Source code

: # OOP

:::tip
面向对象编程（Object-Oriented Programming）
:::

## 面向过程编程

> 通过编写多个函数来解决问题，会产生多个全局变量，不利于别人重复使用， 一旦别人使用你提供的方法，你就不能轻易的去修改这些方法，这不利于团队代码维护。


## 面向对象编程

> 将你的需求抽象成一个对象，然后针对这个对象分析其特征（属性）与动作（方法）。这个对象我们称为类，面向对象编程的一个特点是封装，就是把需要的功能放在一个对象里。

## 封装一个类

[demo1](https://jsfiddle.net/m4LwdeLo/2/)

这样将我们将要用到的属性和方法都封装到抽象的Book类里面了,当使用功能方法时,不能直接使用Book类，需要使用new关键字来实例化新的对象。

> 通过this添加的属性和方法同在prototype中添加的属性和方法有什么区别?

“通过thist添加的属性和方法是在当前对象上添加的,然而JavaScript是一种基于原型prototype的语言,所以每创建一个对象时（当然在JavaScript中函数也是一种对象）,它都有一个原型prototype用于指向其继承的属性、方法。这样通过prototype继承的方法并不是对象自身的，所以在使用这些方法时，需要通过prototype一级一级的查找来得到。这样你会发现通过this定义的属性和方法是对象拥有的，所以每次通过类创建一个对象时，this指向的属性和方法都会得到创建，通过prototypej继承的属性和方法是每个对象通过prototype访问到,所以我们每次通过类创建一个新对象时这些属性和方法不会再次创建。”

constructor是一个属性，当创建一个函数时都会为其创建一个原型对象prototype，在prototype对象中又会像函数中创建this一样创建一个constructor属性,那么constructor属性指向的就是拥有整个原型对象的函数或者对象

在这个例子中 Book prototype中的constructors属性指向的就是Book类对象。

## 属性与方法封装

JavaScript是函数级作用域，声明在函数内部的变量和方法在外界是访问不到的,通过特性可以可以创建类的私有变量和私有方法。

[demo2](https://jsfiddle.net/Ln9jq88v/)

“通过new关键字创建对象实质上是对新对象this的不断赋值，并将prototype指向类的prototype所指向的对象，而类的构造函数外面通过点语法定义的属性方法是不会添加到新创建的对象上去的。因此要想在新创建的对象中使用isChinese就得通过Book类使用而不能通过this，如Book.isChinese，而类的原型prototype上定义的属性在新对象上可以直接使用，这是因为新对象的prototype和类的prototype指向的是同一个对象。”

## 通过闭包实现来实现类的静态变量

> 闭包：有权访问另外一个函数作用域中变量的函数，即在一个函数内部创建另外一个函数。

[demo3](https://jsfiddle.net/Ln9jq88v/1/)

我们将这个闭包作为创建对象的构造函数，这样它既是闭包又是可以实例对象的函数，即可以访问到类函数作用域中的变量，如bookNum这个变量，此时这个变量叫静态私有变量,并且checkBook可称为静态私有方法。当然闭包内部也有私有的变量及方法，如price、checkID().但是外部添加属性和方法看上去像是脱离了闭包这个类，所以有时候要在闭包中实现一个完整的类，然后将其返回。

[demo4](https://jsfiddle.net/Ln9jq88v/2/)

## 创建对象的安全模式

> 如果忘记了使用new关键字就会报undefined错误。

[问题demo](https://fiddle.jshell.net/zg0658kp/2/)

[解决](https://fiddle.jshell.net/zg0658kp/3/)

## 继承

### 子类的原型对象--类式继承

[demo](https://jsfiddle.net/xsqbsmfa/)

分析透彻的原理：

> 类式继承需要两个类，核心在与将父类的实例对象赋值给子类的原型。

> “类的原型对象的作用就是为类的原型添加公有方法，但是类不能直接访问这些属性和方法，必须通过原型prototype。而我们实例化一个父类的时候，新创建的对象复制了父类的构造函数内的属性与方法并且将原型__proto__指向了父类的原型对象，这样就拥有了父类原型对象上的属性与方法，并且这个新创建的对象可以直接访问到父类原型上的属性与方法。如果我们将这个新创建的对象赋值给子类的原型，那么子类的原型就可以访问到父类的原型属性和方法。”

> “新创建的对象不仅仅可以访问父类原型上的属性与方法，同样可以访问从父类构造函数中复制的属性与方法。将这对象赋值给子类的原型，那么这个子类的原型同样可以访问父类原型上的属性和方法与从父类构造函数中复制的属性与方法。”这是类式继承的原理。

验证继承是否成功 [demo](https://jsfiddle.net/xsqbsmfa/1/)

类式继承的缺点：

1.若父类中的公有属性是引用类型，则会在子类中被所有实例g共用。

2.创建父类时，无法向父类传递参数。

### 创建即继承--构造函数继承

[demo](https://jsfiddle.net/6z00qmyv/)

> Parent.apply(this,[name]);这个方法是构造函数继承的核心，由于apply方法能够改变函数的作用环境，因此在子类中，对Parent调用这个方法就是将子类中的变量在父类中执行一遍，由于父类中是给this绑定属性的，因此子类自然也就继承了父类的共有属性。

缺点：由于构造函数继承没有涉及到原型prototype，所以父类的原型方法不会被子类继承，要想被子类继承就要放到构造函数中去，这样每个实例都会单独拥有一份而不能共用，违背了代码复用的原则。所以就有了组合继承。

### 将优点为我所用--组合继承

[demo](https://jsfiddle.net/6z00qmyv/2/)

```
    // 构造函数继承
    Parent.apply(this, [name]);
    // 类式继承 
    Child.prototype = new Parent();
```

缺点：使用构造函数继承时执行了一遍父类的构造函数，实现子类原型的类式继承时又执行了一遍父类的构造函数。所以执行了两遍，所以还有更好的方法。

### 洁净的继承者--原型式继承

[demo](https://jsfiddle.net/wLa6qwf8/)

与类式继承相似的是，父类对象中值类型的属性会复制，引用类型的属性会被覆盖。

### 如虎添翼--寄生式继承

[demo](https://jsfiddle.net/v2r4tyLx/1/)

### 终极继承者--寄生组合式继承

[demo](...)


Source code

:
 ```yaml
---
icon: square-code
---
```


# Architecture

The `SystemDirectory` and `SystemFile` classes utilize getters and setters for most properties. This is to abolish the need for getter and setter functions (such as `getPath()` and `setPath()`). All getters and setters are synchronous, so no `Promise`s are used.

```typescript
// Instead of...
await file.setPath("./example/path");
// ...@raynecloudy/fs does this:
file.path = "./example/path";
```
════
> [Assignment]: All of the material must be written out again without any change.

> [Task output]:
Source code

: # OOP

:::tip
面向对象编程（Object-Oriented Programming）
:::

## 面向过程编程

> 通过编写多个函数来解决问题，会产生多个全局变量，不利于别人重复使用， 一旦别人使用你提供的方法，你就不能轻易的去修改这些方法，这不利于团队代码维护。


## 面向对象编程

> 将你的需求抽象成一个对象，然后针对这个对象分析其特征（属性）与动作（方法）。这个对象我们称为类，面向对象编程的一个特点是封装，就是把需要的功能放在一个对象里。

## 封装一个类

[demo1](https://jsfiddle.net/m4LwdeLo/2/)

这样将我们将要用到的属性和方法都封装到抽象的Book类里面了,当使用功能方法时,不能直接使用Book类，需要使用new关键字来实例化新的对象。

> 通过this添加的属性和方法同在prototype中添加的属性和方法有什么区别?

“通过thist添加的属性和方法是在当前对象上添加的,然而JavaScript是一种基于原型prototype的语言,所以每创建一个对象时（当然在JavaScript中函数也是一种对象）,它都有一个原型prototype用于指向其继承的属性、方法。这样通过prototype继承的方法并不是对象自身的，所以在使用这些方法时，需要通过prototype一级一级的查找来得到。这样你会发现通过this定义的属性和方法是对象拥有的，所以每次通过类创建一个对象时，this指向的属性和方法都会得到创建，通过prototypej继承的属性和方法是每个对象通过prototype访问到,所以我们每次通过类创建一个新对象时这些属性和方法不会再次创建。”

constructor是一个属性，当创建一个函数时都会为其创建一个原型对象prototype，在prototype对象中又会像函数中创建this一样创建一个constructor属性,那么constructor属性指向的就是拥有整个原型对象的函数或者对象

在这个例子中 Book prototype中的constructors属性指向的就是Book类对象。

## 属性与方法封装

JavaScript是函数级作用域，声明在函数内部的变量和方法在外界是访问不到的,通过特性可以可以创建类的私有变量和私有方法。

[demo2](https://jsfiddle.net/Ln9jq88v/)

“通过new关键字创建对象实质上是对新对象this的不断赋值，并将prototype指向类的prototype所指向的对象，而类的构造函数外面通过点语法定义的属性方法是不会添加到新创建的对象上去的。因此要想在新创建的对象中使用isChinese就得通过Book类使用而不能通过this，如Book.isChinese，而类的原型prototype上定义的属性在新对象上可以直接使用，这是因为新对象的prototype和类的prototype指向的是同一个对象。”

## 通过闭包实现来实现类的静态变量

> 闭包：有权访问另外一个函数作用域中变量的函数，即在一个函数内部创建另外一个函数。

[demo3](https://jsfiddle.net/Ln9jq88v/1/)

我们将这个闭包作为创建对象的构造函数，这样它既是闭包又是可以实例对象的函数，即可以访问到类函数作用域中的变量，如bookNum这个变量，此时这个变量叫静态私有变量,并且checkBook可称为静态私有方法。当然闭包内部也有私有的变量及方法，如price、checkID().但是外部添加属性和方法看上去像是脱离了闭包这个类，所以有时候要在闭包中实现一个完整的类，然后将其返回。

[demo4](https://jsfiddle.net/Ln9jq88v/2/)

## 创建对象的安全模式

> 如果忘记了使用new关键字就会报undefined错误。

[问题demo](https://fiddle.jshell.net/zg0658kp/2/)

[解决](https://fiddle.jshell.net/zg0658kp/3/)

## 继承

### 子类的原型对象--类式继承

[demo](https://jsfiddle.net/xsqbsmfa/)

分析透彻的原理：

> 类式继承需要两个类，核心在与将父类的实例对象赋值给子类的原型。

> “类的原型对象的作用就是为类的原型添加公有方法，但是类不能直接访问这些属性和方法，必须通过原型prototype。而我们实例化一个父类的时候，新创建的对象复制了父类的构造函数内的属性与方法并且将原型__proto__指向了父类的原型对象，这样就拥有了父类原型对象上的属性与方法，并且这个新创建的对象可以直接访问到父类原型上的属性与方法。如果我们将这个新创建的对象赋值给子类的原型，那么子类的原型就可以访问到父类的原型属性和方法。”

> “新创建的对象不仅仅可以访问父类原型上的属性与方法，同样可以访问从父类构造函数中复制的属性与方法。将这对象赋值给子类的原型，那么这个子类的原型同样可以访问父类原型上的属性和方法与从父类构造函数中复制的属性与方法。”这是类式继承的原理。

验证继承是否成功 [demo](https://jsfiddle.net/xsqbsmfa/1/)

类式继承的缺点：

1.若父类中的公有属性是引用类型，则会在子类中被所有实例g共用。

2.创建父类时，无法向父类传递参数。

### 创建即继承--构造函数继承

[demo](https://jsfiddle.net/6z00qmyv/)

> Parent.apply(this,[name]);这个方法是构造函数继承的核心，由于apply方法能够改变函数的作用环境，因此在子类中，对Parent调用这个方法就是将子类中的变量在父类中执行一遍，由于父类中是给this绑定属性的，因此子类自然也就继承了父类的共有属性。

缺点：由于构造函数继承没有涉及到原型prototype，所以父类的原型方法不会被子类继承，要想被子类继承就要放到构造函数中去，这样每个实例都会单独拥有一份而不能共用，违背了代码复用的原则。所以就有了组合继承。

### 将优点为我所用--组合继承

[demo](https://jsfiddle.net/6z00qmyv/2/)

```
    // 构造函数继承
    Parent.apply(this, [name]);
    // 类式继承 
    Child.prototype = new Parent();
```

缺点：使用构造函数继承时执行了一遍父类的构造函数，实现子类原型的类式继承时又执行了一遍父类的构造函数。所以执行了两遍，所以还有更好的方法。

### 洁净的继承者--原型式继承

[demo](https://jsfiddle.net/wLa6qwf8/)

与类式继承相似的是，父类对象中值类型的属性会复制，引用类型的属性会被覆盖。

### 如虎添翼--寄生式继承

[demo](https://jsfiddle.net/v2r4tyLx/1/)

### 终极继承者--寄生组合式继承

[demo](...)


Source code

:
 ```yaml
---
icon: square-code
---
```


# Architecture

The `SystemDirectory` and `SystemFile` classes utilize getters and setters for most properties. This is to abolish the need for getter and setter functions (such as `getPath()` and `setPath()`). All getters and setters are synchronous, so no `Promise`s are used.

```typescript
// Instead of...
await file.setPath("./example/path");
// ...@raynecloudy/fs does this:
file.path = "./example/path";
```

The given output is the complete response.